I think most folks will be aware that Apache CouchDB is an open source JSON data store. Apache Couch DB 2.0 has a query API that is similar like Mongo’s, contributed by Cloudant and been available on Cloudant DBaas for quite a while now.
The package simply reuses minimongo on the client side. The readme of the package both on Atmosphere and in github, document how you can use the module and its API.
We would love to get your feedback and see what works well and what doesn’t. We do plan to maintain it and keep it up-to-date maybe build more features – your input can help shape the future of this package. Please feel to open any issues, feature request in the github repo
I was wondering if you ran into anything on your journey of implementing a new database driver for Meteor that was confusing, poorly documented, or could be improved.
thanks for the links about postgres module. Cool about that. I did notice that a few days back and was intent on going through it. From your link i noticed that you have this
’# Fake MONGO_URL so that Meteor doesn’t start MongoDB for us
export MONGO_URL=“nope”
'
If you turn off MONGO, how is the base housekeeping stuff that meteor persists in Mongo handled ? Also when one uses the accounts feature of meteor, are you able to get that pushed to postgres ? If yes, i am curious to learn how you do that
I briefly looked at the source code and looks like, a lot of it was a copy-paste of the mongo observe driver. I also saw lots of comments in a form of “mario: this should be rewritten …”. Which makes me doubt the completeness of the implementation. Is there any explanation on how the latency compensation was implemented?
hey slava,
it is the meteor mongo module code only, with just the relevant parts changed/tweaked for CouchDB. That is and was the idea to start with, the reason being both are JSON stores, with a ‘similar’ query syntax, both have mechanisms to listen to changes in the DB (oplog/_changes feed). The tweaks in the code were around a) the _changes feed in CouchDB is per database… (i treated 1 mongocollection=1 couchDB database), whereas mongo’s oplog is across DB’s b) CouchDB uses a change sequence # that is a opaque string, so one cannot do <= comparisons like on Mongo’s oplog timestamp… therefore the waitUntilCaughtup logic had to be different. c) update API signature is different of course since CouchDB does not have update operators.
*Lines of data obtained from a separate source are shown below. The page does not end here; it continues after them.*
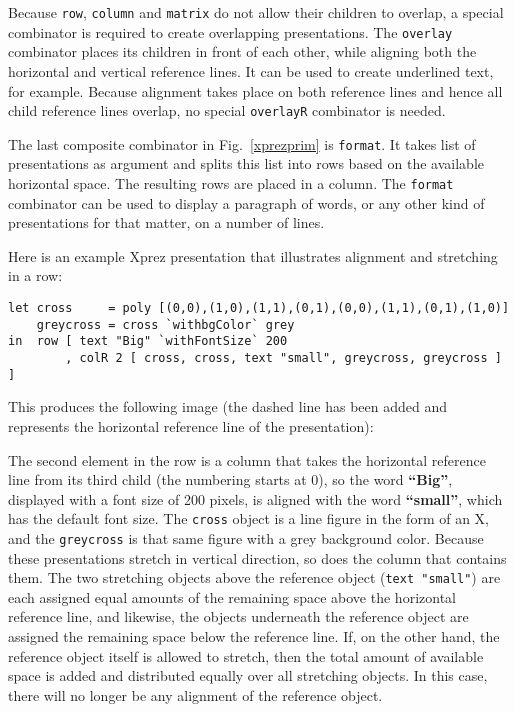 Because \texttt{row}, \texttt{column} and \texttt{matrix} do not allow their children to overlap, a special combinator is required to create overlapping presentations. The \texttt{overlay} combinator places its children in front of each other, while aligning both the horizontal and vertical reference lines. It can be used to create underlined text, for example. Because alignment takes place on both reference lines and hence all child reference lines overlap, no special \texttt{overlayR} combinator is needed. 

The last composite combinator in Fig.~\ref{xprezprim} is \texttt{format}. It takes list of presentations as argument and splits this list into rows based on the available horizontal space. The resulting rows are placed in a column. The \texttt{format} combinator can be used to display a paragraph of words, or any other kind of presentations for that matter, on a number of lines. 

Here is an example {\sc Xprez} presentation that illustrates alignment and stretching in a row:

\begin{small}
\begin{verbatim}
let cross     = poly [(0,0),(1,0),(1,1),(0,1),(0,0),(1,1),(0,1),(1,0)]
    greycross = cross `withbgColor` grey
in  row [ text "Big" `withFontSize` 200
        , colR 2 [ cross, cross, text "small", greycross, greycross ] ] 
\end{verbatim}
\end{small}

\noindent This produces the following image (the dashed line has been added and represents the horizontal reference line of the presentation):

\begin{center}
\end{center}

The second element in the row is a column that takes the horizontal reference line from its third child (the numbering starts at 0), so the word {\bf ``Big''}, displayed with a font size of 200 pixels, is aligned with the word {\bf ``small''}, which has the default font size. The \texttt{cross} object is a line figure in the form of an X, and the \texttt{greycross} is that same figure with a grey background color. Because these presentations stretch in vertical direction, so does the column that contains them. The two stretching objects above the reference object (\texttt{text "small"}) are each assigned equal amounts of the remaining space above the horizontal reference line, and likewise, the objects underneath the reference object are assigned the remaining space below the reference line. If, on the other hand, the reference object itself is allowed to stretch, then the total amount of available space is added and distributed equally over all stretching objects. In this case, there will no longer be any alignment of the reference object.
I haven’t put in the transforms feature (looks easy enough) and similarly EJSON, since i would need more understanding the latter and how it would relate to CouchDB. Thanks about the feedback about the ‘mario comments’… i relooked via grep, 2 are from my early days of hacking to understand the whole system and to be cleaned up (next release thanks…) all the remaining are valid notes of my changes related to the 3 CouchDB differences i mentioned above and the other 2 features that i have mentioned that i kept out.
Given my explanation above of it being the mongo module code only with just tweaks for CouchDB difference, if you could be specific about the latency compensation part in the code, i can probably better answer.
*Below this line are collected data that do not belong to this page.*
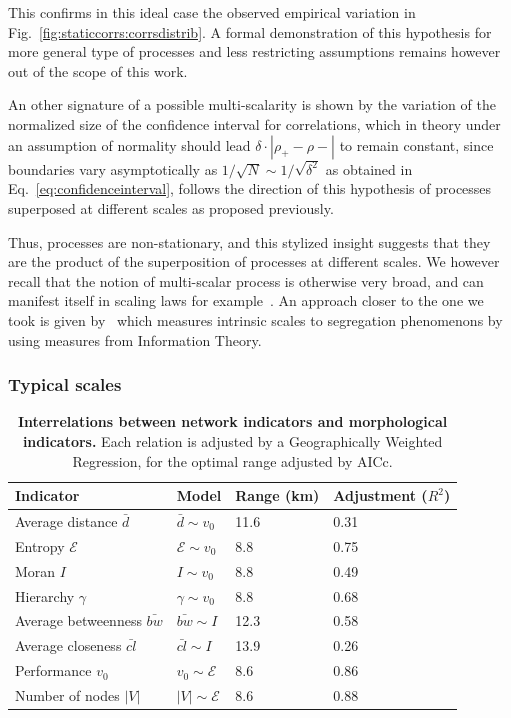 \documentclass[11pt]{article}
\begin{document}
This confirms in this ideal case the observed empirical variation in Fig.~\ref{fig:staticcorrs:corrsdistrib}. A formal demonstration of this hypothesis for more general type of processes and less restricting assumptions remains however out of the scope of this work.


An other signature of a possible multi-scalarity is shown by the variation of the normalized size of the confidence interval for correlations, which in theory under an assumption of normality should lead $\delta\cdot \left|\rho_+ - \rho -\right|$ to remain constant, since boundaries vary asymptotically as $1/\sqrt{N}\sim 1/\sqrt{\delta^2}$ as obtained in Eq.~\ref{eq:confidenceinterval}, follows the direction of this hypothesis of processes superposed at different scales as proposed previously.


Thus, processes are non-stationary, and this stylized insight suggests that they are the product of the superposition of processes at different scales. We however recall that the notion of multi-scalar process is otherwise very broad, and can manifest itself in scaling laws for example~\citep{west2017scale}. An approach closer to the one we took is given by~\cite{Chodrow31102017} which measures intrinsic scales to segregation phenomenons by using measures from Information Theory.





\subsubsection{Typical scales}

\begin{table}[h!]
\caption{\textbf{Interrelations between network indicators and morphological indicators.} Each relation is adjusted by a Geographically Weighted Regression, for the optimal range adjusted by AICc.\label{tab:staticcorrelations:gwr}}
\begin{center}
\begin{tabular}{|l|l|l|l|}
\hline
Indicator & Model & Range (km) & Adjustment ($R^2$) \\ \hline
Average distance $\bar{d}$ & $\bar{d} \sim v_0$ & 11.6 & 0.31 \\
Entropy $\mathcal{E}$  & $\mathcal{E} \sim v_0$ &  8.8  &0.75 \\
Moran $I$ & $I \sim v_0$ & 8.8 & 0.49 \\
Hierarchy $\gamma$ & $\gamma \sim v_0$ & 8.8  & 0.68 \\\hline
Average betweenness $\bar{bw}$ & $\bar{bw} \sim I$ & 12.3 & 0.58 \\
Average closeness $\bar{cl}$ & $\bar{cl}\sim I$ & 13.9 & 0.26 \\
Performance $v_0$ & $v_0 \sim \mathcal{E}$ & 8.6  & 0.86 \\
Number of nodes $\left|V\right|$ & $\left|V\right| \sim \mathcal{E}$ & 8.6  & 0.88 \\\hline
\end{tabular}
\end{center}
\end{table}
\end{document}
good question. That was one idea when i started, but as i got to understand the mongo and minimongo modules in general, i realized code in minimongo was also about detecting whether an update affects any open cursor and things like that, which i would still need and then write code to integrate. Further i was not going to be able to use pouch’s direct replication to CouchDB server here, since that would bypass the entire meteor middleware.
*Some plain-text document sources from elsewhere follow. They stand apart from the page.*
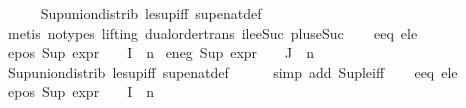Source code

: \begin{isabellebody}
\ \ \ \ \isamarkupfalse%
\ Sup{\isacharunderscore}{\kern0pt}union{\isacharunderscore}{\kern0pt}distrib\ le{\isacharunderscore}{\kern0pt}sup{\isacharunderscore}{\kern0pt}iff\ sup{\isacharunderscore}{\kern0pt}enat{\isacharunderscore}{\kern0pt}def\isanewline
\ \ \ \ \isamarkupfalse%
\ {\isacharparenleft}{\kern0pt}metis\ {\isacharparenleft}{\kern0pt}no{\isacharunderscore}{\kern0pt}types{\isacharcomma}{\kern0pt}\ lifting{\isacharparenright}{\kern0pt}\ dual{\isacharunderscore}{\kern0pt}order{\isachardot}{\kern0pt}trans\ ile{\isacharunderscore}{\kern0pt}eSuc\ plus{\isacharunderscore}{\kern0pt}{}{\isacharunderscore}{\kern0pt}eSuc{\isacharparenleft}{\kern0pt}{}{\isacharparenright}{\kern0pt}{\isacharparenright}{\kern0pt}{\isacharplus}{\kern0pt}\isanewline
\isanewline
\ \ \isamarkupfalse%
\ e{}{\isacharunderscore}{\kern0pt}eq\ e{}{\isacharunderscore}{\kern0pt}le\ \isamarkupfalse%
\ e{}{\isacharunderscore}{\kern0pt}pos{\isacharcolon}{\kern0pt}\ {\isachardoublequoteopen}Sup\ {\isacharparenleft}{\kern0pt}{\isacharparenleft}{\kern0pt}expr{\isacharunderscore}{\kern0pt}{}\ {\isasymcirc}\ {\isasymPhi}{\isacharparenright}{\kern0pt}\ {\isacharbackquote}{\kern0pt}\ I{\isacharparenright}{\kern0pt}\ {\isacharless}{\kern0pt}{\isacharequal}{\kern0pt}\ n{}{\isachardoublequoteclose}\isanewline
{}\ e{}{\isacharunderscore}{\kern0pt}neg{\isacharcolon}{\kern0pt}\ {\isachardoublequoteopen}Sup\ {\isacharparenleft}{\kern0pt}{\isacharparenleft}{\kern0pt}expr{\isacharunderscore}{\kern0pt}{}\ {\isasymcirc}\ {\isasymPhi}{\isacharparenright}{\kern0pt}\ {\isacharbackquote}{\kern0pt}\ J{\isacharparenright}{\kern0pt}\ {\isacharless}{\kern0pt}{\isacharequal}{\kern0pt}\ n{}{\isachardoublequoteclose}\isanewline
\ \ \ \ \isamarkupfalse%
\ Sup{\isacharunderscore}{\kern0pt}union{\isacharunderscore}{\kern0pt}distrib\ le{\isacharunderscore}{\kern0pt}sup{\isacharunderscore}{\kern0pt}iff\ sup{\isacharunderscore}{\kern0pt}enat{\isacharunderscore}{\kern0pt}def\isanewline
\ \ \ \ \isamarkupfalse%
\ {\isacharparenleft}{\kern0pt}simp\ add{\isacharcolon}{\kern0pt}\ Sup{\isacharunderscore}{\kern0pt}le{\isacharunderscore}{\kern0pt}iff{\isacharparenright}{\kern0pt}{\isacharplus}{\kern0pt}\isanewline
\isanewline
\ \ \isamarkupfalse%
\ e{}{\isacharunderscore}{\kern0pt}eq\ e{}{\isacharunderscore}{\kern0pt}le\ \isamarkupfalse%
\ e{}{\isacharunderscore}{\kern0pt}pos{\isacharcolon}{\kern0pt}\ {\isachardoublequoteopen}Sup\ {\isacharparenleft}{\kern0pt}{\isacharparenleft}{\kern0pt}expr{\isacharunderscore}{\kern0pt}{}\ {\isasymcirc}\ {\isasymPhi}{\isacharparenright}{\kern0pt}\ {\isacharbackquote}{\kern0pt}\ I{\isacharparenright}{\kern0pt}\ {\isasymle}\ n{}{\isachardoublequoteclose}\isanewline

\end{isabellebody}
“since that would bypass the entire meteor middleware.” … In that case, if one combined your goodies with those inside of PouchDB, how close would one come to replacing the DDP and WebSockets and need for sticky sessions and ending up with a better middleware? If so, would it not even make sense to throw ElasticSearch into the mix, where all of the searching and search related data retrieval would be from ElasticSearch, while all of the change would be from CouchDB. That way, one could easily put any database behind ElasticSearch, as long as that database could some way provide a feed of its changes.